Re: Map Block number from hdd to md

Keld Simonsen <keld@xxxxxxxxxx> · Wed, 17 Feb 2010 05:34:38 +0200

On Tue, Feb 16, 2010 at 11:57:00AM +0100, Michael wrote:
> Hi Keld,
> 
> if you do a smartctl -A on /dev/sdX you sould see something under
> Current_Pending_Sector and Offline_Uncorrectable.
> Your hard drive replaces the bad blocks with spare blocks as far as you
> are write something to them.
> 
> i have solved the resync issue by using
> dd if=/dev/zero of=/dev/sdX bs=512 seek=<bad-block-number> count=1
> 
> you can test the block number to be really bad by
> dd if=/dev/sdX of=/dev/null bs=512 skip=<bad-block-number> count=1
> if that command causes a input/output error, the block is bad.

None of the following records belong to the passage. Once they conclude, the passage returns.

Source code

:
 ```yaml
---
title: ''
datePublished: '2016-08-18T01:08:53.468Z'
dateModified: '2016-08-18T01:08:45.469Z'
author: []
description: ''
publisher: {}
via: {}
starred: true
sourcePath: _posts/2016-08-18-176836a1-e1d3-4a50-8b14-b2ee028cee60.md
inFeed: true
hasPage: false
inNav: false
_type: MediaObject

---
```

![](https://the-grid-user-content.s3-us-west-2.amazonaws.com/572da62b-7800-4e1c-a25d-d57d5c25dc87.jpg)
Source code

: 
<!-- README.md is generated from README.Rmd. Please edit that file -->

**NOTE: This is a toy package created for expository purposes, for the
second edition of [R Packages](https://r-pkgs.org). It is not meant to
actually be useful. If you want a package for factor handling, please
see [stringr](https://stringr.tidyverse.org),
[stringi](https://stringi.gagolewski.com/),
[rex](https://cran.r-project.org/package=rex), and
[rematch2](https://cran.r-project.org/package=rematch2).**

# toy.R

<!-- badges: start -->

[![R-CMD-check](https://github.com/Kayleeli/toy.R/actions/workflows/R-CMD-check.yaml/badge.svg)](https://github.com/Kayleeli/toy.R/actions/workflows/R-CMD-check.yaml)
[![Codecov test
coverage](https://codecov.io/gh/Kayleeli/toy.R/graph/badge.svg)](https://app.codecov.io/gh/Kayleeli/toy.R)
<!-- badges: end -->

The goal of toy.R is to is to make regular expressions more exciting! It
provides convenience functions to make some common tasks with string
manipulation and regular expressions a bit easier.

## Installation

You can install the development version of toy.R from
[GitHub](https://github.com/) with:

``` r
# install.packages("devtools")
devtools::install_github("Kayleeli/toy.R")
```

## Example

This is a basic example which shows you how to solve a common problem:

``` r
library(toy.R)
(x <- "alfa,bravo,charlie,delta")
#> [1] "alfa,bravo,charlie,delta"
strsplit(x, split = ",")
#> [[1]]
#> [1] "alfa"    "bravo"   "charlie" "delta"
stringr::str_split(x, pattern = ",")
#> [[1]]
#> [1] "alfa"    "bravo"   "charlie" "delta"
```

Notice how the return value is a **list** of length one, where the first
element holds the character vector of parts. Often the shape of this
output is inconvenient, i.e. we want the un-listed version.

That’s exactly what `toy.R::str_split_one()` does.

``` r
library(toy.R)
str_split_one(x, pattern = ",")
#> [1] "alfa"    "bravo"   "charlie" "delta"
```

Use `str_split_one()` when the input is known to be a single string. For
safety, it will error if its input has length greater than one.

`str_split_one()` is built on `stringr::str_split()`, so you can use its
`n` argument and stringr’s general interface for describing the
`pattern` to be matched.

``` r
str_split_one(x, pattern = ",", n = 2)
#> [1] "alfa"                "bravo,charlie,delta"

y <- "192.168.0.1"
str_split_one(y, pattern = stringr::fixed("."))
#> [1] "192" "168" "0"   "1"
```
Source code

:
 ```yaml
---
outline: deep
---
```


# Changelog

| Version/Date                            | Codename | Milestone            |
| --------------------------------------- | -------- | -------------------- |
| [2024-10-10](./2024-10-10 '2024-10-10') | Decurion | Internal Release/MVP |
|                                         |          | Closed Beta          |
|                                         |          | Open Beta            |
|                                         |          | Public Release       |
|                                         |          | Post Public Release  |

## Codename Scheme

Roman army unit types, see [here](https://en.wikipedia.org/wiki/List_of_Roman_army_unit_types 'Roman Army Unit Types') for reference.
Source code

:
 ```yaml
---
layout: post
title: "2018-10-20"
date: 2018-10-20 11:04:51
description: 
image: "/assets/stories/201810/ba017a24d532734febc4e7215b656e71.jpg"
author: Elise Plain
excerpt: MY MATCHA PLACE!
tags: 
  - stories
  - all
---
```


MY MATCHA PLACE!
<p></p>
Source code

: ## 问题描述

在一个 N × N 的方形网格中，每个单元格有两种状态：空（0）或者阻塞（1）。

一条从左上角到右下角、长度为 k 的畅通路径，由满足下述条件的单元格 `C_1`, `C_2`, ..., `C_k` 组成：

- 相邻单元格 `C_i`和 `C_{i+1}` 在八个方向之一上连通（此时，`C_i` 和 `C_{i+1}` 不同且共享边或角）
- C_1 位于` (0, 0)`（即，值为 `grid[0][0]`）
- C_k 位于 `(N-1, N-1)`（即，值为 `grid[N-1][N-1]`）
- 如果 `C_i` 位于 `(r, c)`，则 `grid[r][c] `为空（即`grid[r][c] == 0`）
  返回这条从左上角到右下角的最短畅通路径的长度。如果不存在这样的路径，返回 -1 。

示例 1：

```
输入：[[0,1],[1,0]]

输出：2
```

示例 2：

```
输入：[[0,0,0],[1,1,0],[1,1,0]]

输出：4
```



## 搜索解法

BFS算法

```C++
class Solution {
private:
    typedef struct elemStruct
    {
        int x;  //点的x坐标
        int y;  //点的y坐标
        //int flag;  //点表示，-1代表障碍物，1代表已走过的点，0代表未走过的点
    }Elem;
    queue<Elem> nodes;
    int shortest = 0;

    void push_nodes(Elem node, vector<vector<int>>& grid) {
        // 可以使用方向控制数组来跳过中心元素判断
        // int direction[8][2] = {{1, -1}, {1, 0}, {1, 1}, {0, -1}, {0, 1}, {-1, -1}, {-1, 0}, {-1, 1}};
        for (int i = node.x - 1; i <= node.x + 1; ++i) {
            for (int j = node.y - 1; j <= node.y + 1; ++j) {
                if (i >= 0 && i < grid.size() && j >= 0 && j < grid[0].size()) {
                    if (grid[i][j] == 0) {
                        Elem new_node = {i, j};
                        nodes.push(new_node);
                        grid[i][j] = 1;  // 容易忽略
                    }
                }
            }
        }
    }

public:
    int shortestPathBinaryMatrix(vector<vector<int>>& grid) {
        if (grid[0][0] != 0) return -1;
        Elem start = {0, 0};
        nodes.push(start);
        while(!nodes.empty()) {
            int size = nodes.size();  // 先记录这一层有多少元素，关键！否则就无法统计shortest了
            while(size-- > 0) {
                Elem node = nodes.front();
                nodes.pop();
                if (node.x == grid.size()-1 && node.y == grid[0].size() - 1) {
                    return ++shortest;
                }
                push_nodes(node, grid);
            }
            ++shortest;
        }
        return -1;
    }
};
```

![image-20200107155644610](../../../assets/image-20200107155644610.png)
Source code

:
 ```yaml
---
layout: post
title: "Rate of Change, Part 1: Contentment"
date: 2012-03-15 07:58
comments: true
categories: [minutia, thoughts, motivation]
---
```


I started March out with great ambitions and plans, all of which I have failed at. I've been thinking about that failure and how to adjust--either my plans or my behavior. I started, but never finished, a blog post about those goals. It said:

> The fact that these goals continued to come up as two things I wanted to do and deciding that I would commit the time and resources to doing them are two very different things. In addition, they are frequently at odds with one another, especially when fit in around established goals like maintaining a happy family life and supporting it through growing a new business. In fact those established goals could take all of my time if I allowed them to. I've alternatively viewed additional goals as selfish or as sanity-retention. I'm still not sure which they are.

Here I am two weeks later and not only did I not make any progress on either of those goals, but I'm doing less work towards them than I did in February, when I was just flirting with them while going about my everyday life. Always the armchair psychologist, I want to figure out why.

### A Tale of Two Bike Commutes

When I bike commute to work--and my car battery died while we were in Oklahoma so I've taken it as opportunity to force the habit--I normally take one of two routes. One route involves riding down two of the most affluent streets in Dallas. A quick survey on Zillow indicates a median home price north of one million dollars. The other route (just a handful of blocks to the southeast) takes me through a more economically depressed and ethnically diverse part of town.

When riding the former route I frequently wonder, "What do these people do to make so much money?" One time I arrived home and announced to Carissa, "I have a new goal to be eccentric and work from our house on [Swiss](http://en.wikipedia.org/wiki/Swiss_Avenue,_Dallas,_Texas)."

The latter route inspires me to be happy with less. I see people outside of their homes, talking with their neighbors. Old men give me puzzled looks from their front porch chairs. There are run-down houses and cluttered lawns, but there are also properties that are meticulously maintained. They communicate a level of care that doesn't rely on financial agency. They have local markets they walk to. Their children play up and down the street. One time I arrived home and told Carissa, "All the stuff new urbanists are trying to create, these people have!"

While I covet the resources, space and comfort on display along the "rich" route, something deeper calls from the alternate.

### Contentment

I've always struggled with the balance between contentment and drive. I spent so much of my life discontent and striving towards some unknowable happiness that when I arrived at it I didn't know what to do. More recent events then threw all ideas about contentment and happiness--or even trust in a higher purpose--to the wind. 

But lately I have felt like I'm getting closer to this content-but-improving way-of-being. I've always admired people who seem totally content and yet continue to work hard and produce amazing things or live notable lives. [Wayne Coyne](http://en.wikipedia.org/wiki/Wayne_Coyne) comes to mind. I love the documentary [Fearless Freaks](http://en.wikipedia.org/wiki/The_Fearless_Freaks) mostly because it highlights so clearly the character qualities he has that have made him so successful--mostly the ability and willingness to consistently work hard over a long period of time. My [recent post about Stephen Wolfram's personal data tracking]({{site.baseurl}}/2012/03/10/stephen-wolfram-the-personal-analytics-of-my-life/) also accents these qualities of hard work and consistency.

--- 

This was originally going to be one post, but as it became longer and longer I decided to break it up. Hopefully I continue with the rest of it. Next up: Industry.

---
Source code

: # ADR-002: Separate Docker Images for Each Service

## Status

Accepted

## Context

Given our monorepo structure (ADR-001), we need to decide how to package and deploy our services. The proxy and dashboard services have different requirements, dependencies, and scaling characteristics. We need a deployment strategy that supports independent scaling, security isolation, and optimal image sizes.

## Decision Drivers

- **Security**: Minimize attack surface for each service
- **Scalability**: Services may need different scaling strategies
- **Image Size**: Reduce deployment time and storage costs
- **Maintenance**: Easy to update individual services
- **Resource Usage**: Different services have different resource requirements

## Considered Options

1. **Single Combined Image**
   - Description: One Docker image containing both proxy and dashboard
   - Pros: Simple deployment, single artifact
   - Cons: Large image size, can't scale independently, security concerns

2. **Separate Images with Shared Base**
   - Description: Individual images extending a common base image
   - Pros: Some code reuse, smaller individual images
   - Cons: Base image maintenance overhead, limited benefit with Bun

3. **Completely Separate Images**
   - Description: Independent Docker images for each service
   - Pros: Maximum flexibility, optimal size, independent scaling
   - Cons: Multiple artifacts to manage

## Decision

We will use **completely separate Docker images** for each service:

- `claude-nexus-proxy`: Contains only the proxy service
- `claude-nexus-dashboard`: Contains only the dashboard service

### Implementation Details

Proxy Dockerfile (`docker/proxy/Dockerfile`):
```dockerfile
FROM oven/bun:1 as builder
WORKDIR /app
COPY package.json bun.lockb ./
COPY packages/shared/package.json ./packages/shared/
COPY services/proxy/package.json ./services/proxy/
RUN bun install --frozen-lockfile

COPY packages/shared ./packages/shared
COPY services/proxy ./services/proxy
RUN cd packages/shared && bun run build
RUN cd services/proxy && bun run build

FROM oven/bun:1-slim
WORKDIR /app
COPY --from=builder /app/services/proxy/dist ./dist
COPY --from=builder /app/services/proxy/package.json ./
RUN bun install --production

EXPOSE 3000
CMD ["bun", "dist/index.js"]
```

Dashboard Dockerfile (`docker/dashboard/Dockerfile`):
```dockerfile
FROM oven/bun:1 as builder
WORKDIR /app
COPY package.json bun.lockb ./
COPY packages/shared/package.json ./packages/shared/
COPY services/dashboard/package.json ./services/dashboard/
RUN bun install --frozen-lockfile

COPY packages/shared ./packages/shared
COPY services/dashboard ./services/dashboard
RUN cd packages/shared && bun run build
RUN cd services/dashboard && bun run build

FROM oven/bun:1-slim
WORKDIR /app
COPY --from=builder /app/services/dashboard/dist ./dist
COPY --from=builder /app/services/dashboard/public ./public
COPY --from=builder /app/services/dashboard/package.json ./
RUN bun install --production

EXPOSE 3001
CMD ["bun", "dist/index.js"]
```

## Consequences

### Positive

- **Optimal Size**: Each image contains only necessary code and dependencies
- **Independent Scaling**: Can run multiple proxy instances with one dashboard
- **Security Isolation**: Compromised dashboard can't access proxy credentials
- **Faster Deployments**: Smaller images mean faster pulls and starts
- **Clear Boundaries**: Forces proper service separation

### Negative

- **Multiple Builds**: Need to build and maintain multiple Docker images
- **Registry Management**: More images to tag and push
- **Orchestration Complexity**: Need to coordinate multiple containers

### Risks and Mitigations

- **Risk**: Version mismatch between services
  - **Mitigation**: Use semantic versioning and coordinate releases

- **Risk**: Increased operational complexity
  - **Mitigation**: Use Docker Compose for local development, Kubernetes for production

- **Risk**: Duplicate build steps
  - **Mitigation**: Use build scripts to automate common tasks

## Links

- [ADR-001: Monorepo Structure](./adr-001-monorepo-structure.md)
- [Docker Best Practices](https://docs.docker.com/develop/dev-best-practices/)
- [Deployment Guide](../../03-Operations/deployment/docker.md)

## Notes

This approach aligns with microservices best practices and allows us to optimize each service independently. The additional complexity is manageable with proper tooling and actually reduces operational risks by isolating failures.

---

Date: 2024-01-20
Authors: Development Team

Yes, that cleared some errors, but unfortunately not all.
That is one divice had 72bad blocks beforehand, and 44 afterwaeds, and
the other had 9 beforehand, and 5 after.

The second dd command actuallly did not report any bad blocks, but a
selective badblocks command did.

Anyway, is there something about Samsung disks not having spare blocks 
for this?

> in fact, with each block, you have "lost" 512 bytes of data. your problem
> is very simular to mine.
> after overwriting the bad blocks, all should be fine again.
> 
> you sould be able to "repair" all that bad blocks by a little xor'ing
> script/program mentioned by neil brown.
> if would be nice to have such a script where you can tell which
> block/chunk is wrong and to which device to write to (and to read from).
> with that program, the bad block will be overwritten with the (hopefully)
> valid data and become functional again.

yes, I still would like to find the inode in the raid file system from 
the bad block on a physical disk.

> i also think this is a very common issue, that after a 1disk failue a 2nd
> disk fails at resync because of bad blocks.
> this could be prevented by doing a long smart check once a week or
> something, but i did not had the idea to do that till today :)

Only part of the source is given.